## Work instruction
Each line of the records needs to come back exactly as written.

## Provided entries
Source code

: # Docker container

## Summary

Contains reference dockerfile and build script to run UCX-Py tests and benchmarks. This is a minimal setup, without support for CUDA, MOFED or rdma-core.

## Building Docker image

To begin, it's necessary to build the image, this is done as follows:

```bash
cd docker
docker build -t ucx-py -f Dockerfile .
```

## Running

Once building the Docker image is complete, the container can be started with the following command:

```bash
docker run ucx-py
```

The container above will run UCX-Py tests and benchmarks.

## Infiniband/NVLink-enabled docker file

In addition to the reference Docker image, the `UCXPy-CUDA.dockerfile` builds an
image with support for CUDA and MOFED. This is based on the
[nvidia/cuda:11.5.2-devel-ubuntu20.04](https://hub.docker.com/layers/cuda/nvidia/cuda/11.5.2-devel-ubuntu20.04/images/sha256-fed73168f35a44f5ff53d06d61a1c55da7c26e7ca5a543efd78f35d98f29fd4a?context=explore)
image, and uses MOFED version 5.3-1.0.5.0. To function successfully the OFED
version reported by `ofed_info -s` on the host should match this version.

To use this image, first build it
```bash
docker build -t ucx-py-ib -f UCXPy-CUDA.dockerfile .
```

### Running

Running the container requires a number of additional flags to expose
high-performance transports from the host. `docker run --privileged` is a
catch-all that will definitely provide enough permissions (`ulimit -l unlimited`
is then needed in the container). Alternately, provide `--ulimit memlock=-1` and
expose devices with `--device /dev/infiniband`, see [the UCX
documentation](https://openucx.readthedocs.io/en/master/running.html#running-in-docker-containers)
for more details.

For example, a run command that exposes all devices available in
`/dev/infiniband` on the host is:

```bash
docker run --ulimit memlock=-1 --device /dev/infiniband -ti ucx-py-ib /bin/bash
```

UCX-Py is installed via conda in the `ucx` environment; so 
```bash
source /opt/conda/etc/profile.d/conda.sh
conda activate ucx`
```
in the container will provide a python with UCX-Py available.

## Solution below
Source code

: # Docker container

## Summary

Contains reference dockerfile and build script to run UCX-Py tests and benchmarks. This is a minimal setup, without support for CUDA, MOFED or rdma-core.

## Building Docker image

To begin, it's necessary to build the image, this is done as follows:

```bash
cd docker
docker build -t ucx-py -f Dockerfile .
```

## Running

Once building the Docker image is complete, the container can be started with the following command:

```bash
docker run ucx-py
```

The container above will run UCX-Py tests and benchmarks.

## Infiniband/NVLink-enabled docker file

In addition to the reference Docker image, the `UCXPy-CUDA.dockerfile` builds an
image with support for CUDA and MOFED. This is based on the
[nvidia/cuda:11.5.2-devel-ubuntu20.04](https://hub.docker.com/layers/cuda/nvidia/cuda/11.5.2-devel-ubuntu20.04/images/sha256-fed73168f35a44f5ff53d06d61a1c55da7c26e7ca5a543efd78f35d98f29fd4a?context=explore)
image, and uses MOFED version 5.3-1.0.5.0. To function successfully the OFED
version reported by `ofed_info -s` on the host should match this version.

To use this image, first build it
```bash
docker build -t ucx-py-ib -f UCXPy-CUDA.dockerfile .
```

### Running

Running the container requires a number of additional flags to expose
high-performance transports from the host. `docker run --privileged` is a
catch-all that will definitely provide enough permissions (`ulimit -l unlimited`
is then needed in the container). Alternately, provide `--ulimit memlock=-1` and
expose devices with `--device /dev/infiniband`, see [the UCX
documentation](https://openucx.readthedocs.io/en/master/running.html#running-in-docker-containers)
for more details.

For example, a run command that exposes all devices available in
`/dev/infiniband` on the host is:

```bash
docker run --ulimit memlock=-1 --device /dev/infiniband -ti ucx-py-ib /bin/bash
```

UCX-Py is installed via conda in the `ucx` environment; so 
```bash
source /opt/conda/etc/profile.d/conda.sh
conda activate ucx`
```
in the container will provide a python with UCX-Py available.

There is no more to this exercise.